5. De strafoplegging
5.1. De vordering van de officier van justitie
De officier van justitie acht wettig en overtuigend bewezen dat verdachte het tenlastegelegde feit heeft begaan en heeft gevorderd aan verdachte op te leggen een geldboete van € 17.500,-- waarvan € 7.500,-- voorwaardelijk.
5.2. Het standpunt van de verdediging
De raadsman heeft aangevoerd dat bij de straftoemeting ten gunste van verdachte rekening dient te worden gehouden met het feit dat het een oude zaak betreft, verdachte geen strafblad heeft, de handel bescheiden in omvang was en verdachte nauwelijks financieel gewin heeft opgeleverd.
5.3. Het oordeel van de rechtbank
Bij het bepalen van de op te leggen straf heeft de rechtbank met het volgende rekening gehouden.

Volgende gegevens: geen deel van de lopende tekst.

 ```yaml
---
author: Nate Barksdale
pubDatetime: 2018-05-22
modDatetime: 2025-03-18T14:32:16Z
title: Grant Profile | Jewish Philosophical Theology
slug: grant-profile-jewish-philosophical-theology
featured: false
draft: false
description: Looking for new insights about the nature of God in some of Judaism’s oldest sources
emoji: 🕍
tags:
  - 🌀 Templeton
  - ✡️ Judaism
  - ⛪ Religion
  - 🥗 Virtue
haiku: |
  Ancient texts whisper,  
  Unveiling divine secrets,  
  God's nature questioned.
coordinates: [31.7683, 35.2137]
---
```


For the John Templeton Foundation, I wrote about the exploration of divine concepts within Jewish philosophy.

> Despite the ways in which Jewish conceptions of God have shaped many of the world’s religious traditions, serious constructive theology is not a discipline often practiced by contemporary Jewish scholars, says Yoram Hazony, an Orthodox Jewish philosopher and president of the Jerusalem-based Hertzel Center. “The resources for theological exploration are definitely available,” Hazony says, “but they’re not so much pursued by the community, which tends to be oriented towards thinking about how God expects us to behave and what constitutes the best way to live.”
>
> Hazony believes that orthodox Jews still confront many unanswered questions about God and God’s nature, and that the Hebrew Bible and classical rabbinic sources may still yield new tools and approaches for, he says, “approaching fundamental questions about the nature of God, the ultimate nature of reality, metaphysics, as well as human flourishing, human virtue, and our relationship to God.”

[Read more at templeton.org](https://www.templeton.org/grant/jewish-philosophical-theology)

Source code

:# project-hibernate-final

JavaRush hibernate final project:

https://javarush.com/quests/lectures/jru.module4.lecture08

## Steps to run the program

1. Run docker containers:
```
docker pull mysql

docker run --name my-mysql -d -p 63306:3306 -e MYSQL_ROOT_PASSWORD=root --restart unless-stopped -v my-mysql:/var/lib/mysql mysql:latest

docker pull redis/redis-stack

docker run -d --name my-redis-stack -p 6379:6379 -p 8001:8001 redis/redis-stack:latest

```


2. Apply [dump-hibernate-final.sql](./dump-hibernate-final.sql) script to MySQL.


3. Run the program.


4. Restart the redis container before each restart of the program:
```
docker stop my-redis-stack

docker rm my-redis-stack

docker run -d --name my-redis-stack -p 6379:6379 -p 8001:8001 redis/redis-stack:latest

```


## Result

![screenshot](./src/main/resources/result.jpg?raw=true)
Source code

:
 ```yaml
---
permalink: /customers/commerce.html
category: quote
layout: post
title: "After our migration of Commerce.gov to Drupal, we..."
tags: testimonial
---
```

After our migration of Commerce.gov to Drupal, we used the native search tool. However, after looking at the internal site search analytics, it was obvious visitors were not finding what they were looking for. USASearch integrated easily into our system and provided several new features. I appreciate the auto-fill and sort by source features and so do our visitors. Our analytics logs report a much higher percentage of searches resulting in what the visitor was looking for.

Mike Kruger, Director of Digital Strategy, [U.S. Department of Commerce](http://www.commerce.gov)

Ten aanzien van verdachte is bewezen verklaard dat zij met anderen bijna 3000 kilogram consumentenvuurwerk, dat niet voldeed aan de Nederlandse vuurwerkvoorschriften, binnen het grondgebied van Nederland heeft gebracht en voorhanden heeft gehad. Verdachte was de verkopende partij en haar feitelijk leidinggevende is zelf aanwezig geweest bij het inladen van dit vuurwerk in Duitsland, alsook bij het uitladen in Nederland. Verdachte liet anderen het vuurwerk van de opslag in Duitsland naar de bestemming in Nederland vervoeren. De rechtbank rekent dit verdachte in het bijzonder aan. Niet alleen trachtte verdachte door anderen in te schakelen voor het daadwerkelijke vervoer haar eigen strafrechtelijke verantwoordelijkheid te ontlopen, ook heeft zij op deze wijze grote risico’s gecreëerd voor de volksgezondheid. De chauffeur was niet gediplomeerd om vuurwerk te vervoeren, het transport was niet bij het LMIP aangemeld, en ook bij de verdere opslag was op geen enkele wijze rekening gehouden met de geldende veiligheidsvoorschriften. Een deel van het verboden vuurwerk werd in het bijzijn en onder verantwoordelijkheid van de feitelijk leidinggevende van verdachte - zonder vergunning - opgeslagen in een loods die zich naast een sporthal bevond, waardoor een levensgevaarlijke situatie is ontstaan.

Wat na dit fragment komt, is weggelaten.